↓
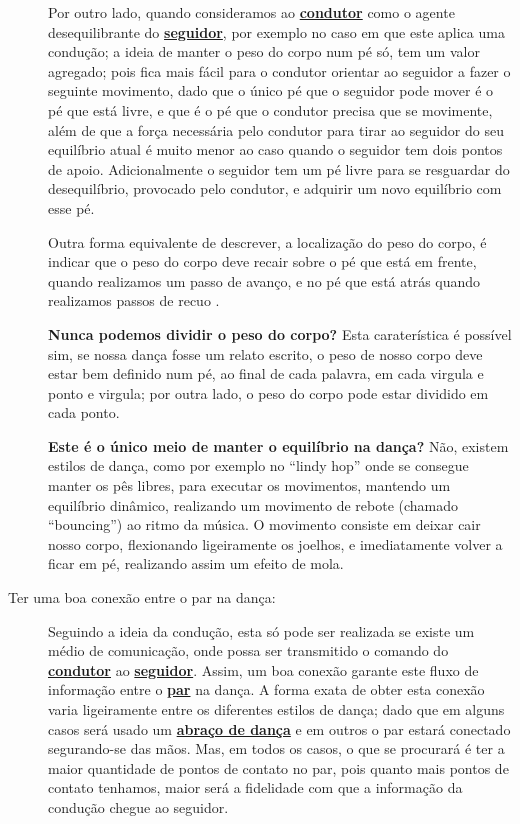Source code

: \begin{description}
Por outro lado, quando consideramos ao 
\hyperref[def:Condutor]{\textbf{condutor}} como o agente desequilibrante do \hyperref[def:Seguidor]{\textbf{seguidor}}, 
por exemplo no caso em que este aplica uma condução;
a ideia de manter o peso do corpo num pé só, tem um valor agregado; 
pois fica mais fácil para o condutor orientar
ao seguidor a fazer o seguinte movimento, dado que o único pé que o seguidor pode mover é o pé
que está livre, e que é o pé que o condutor precisa que se movimente, 
além de que a força necessária pelo condutor para tirar ao seguidor do seu equilíbrio 
atual é muito menor ao caso quando o seguidor tem dois pontos de apoio.
Adicionalmente o seguidor tem um pé livre para se resguardar do desequilíbrio, provocado pelo 
condutor, e adquirir um novo equilíbrio com esse pé.

Outra forma equivalente de descrever, a localização do peso do corpo, 
é indicar que o peso do corpo deve recair sobre o pé que está em frente, 
quando realizamos um passo de avanço, 
e no pé que está atrás quando realizamos passos de recuo \cite[pp. 19]{freitas1959danca}.


\textbf{Nunca podemos dividir o peso do corpo?} Esta caraterística é possível sim,
se nossa dança fosse um relato escrito, o peso de nosso corpo deve estar bem definido num pé,
ao final de cada palavra, em cada virgula e ponto e virgula; por outra lado, 
o peso do corpo pode estar dividido em cada ponto.

\textbf{Este é o único meio de manter o equilíbrio na dança?}  Não, 
existem estilos de dança, como por exemplo no ``lindy hop'' onde se consegue manter os pês libres, 
para executar os movimentos, mantendo um equilíbrio dinâmico,
realizando um movimento de rebote (chamado ``bouncing'') ao ritmo da música.
O movimento consiste em deixar cair nosso corpo, flexionando ligeiramente  os joelhos, 
e imediatamente volver a ficar em pé, realizando assim um efeito de mola. 

\item[Ter uma boa conexão entre o par na dança:] Seguindo a ideia da condução, esta só pode
ser realizada se existe um médio de comunicação, onde possa ser transmitido
o comando do \hyperref[def:Condutor]{\textbf{condutor}} ao \hyperref[def:Seguidor]{\textbf{seguidor}}. 
Assim, um boa conexão garante este fluxo de informação entre o \hyperref[def:Par]{\textbf{par}} na dança. 
A forma exata de obter esta conexão varia ligeiramente entre os diferentes estilos de dança;
dado que em alguns casos será usado um \hyperref[def:abracodedanca]{\textbf{abraço de dança}} 
e em outros o par estará conectado segurando-se das mãos.
Mas, em todos os casos, 
o que se procurará é ter a maior quantidade de pontos de contato no par,
pois quanto mais pontos de contato tenhamos, 
maior será a fidelidade com que a informação da condução chegue ao seguidor.



\end{description}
↑
Each entry above must be set down word for word; none of its pictures belong in the copy.

▶ Result of this task
Source code

: \begin{description}
Por outro lado, quando consideramos ao 
\hyperref[def:Condutor]{\textbf{condutor}} como o agente desequilibrante do \hyperref[def:Seguidor]{\textbf{seguidor}}, 
por exemplo no caso em que este aplica uma condução;
a ideia de manter o peso do corpo num pé só, tem um valor agregado; 
pois fica mais fácil para o condutor orientar
ao seguidor a fazer o seguinte movimento, dado que o único pé que o seguidor pode mover é o pé
que está livre, e que é o pé que o condutor precisa que se movimente, 
além de que a força necessária pelo condutor para tirar ao seguidor do seu equilíbrio 
atual é muito menor ao caso quando o seguidor tem dois pontos de apoio.
Adicionalmente o seguidor tem um pé livre para se resguardar do desequilíbrio, provocado pelo 
condutor, e adquirir um novo equilíbrio com esse pé.

Outra forma equivalente de descrever, a localização do peso do corpo, 
é indicar que o peso do corpo deve recair sobre o pé que está em frente, 
quando realizamos um passo de avanço, 
e no pé que está atrás quando realizamos passos de recuo \cite[pp. 19]{freitas1959danca}.


\textbf{Nunca podemos dividir o peso do corpo?} Esta caraterística é possível sim,
se nossa dança fosse um relato escrito, o peso de nosso corpo deve estar bem definido num pé,
ao final de cada palavra, em cada virgula e ponto e virgula; por outra lado, 
o peso do corpo pode estar dividido em cada ponto.

\textbf{Este é o único meio de manter o equilíbrio na dança?}  Não, 
existem estilos de dança, como por exemplo no ``lindy hop'' onde se consegue manter os pês libres, 
para executar os movimentos, mantendo um equilíbrio dinâmico,
realizando um movimento de rebote (chamado ``bouncing'') ao ritmo da música.
O movimento consiste em deixar cair nosso corpo, flexionando ligeiramente  os joelhos, 
e imediatamente volver a ficar em pé, realizando assim um efeito de mola. 

\item[Ter uma boa conexão entre o par na dança:] Seguindo a ideia da condução, esta só pode
ser realizada se existe um médio de comunicação, onde possa ser transmitido
o comando do \hyperref[def:Condutor]{\textbf{condutor}} ao \hyperref[def:Seguidor]{\textbf{seguidor}}. 
Assim, um boa conexão garante este fluxo de informação entre o \hyperref[def:Par]{\textbf{par}} na dança. 
A forma exata de obter esta conexão varia ligeiramente entre os diferentes estilos de dança;
dado que em alguns casos será usado um \hyperref[def:abracodedanca]{\textbf{abraço de dança}} 
e em outros o par estará conectado segurando-se das mãos.
Mas, em todos os casos, 
o que se procurará é ter a maior quantidade de pontos de contato no par,
pois quanto mais pontos de contato tenhamos, 
maior será a fidelidade com que a informação da condução chegue ao seguidor.



\end{description}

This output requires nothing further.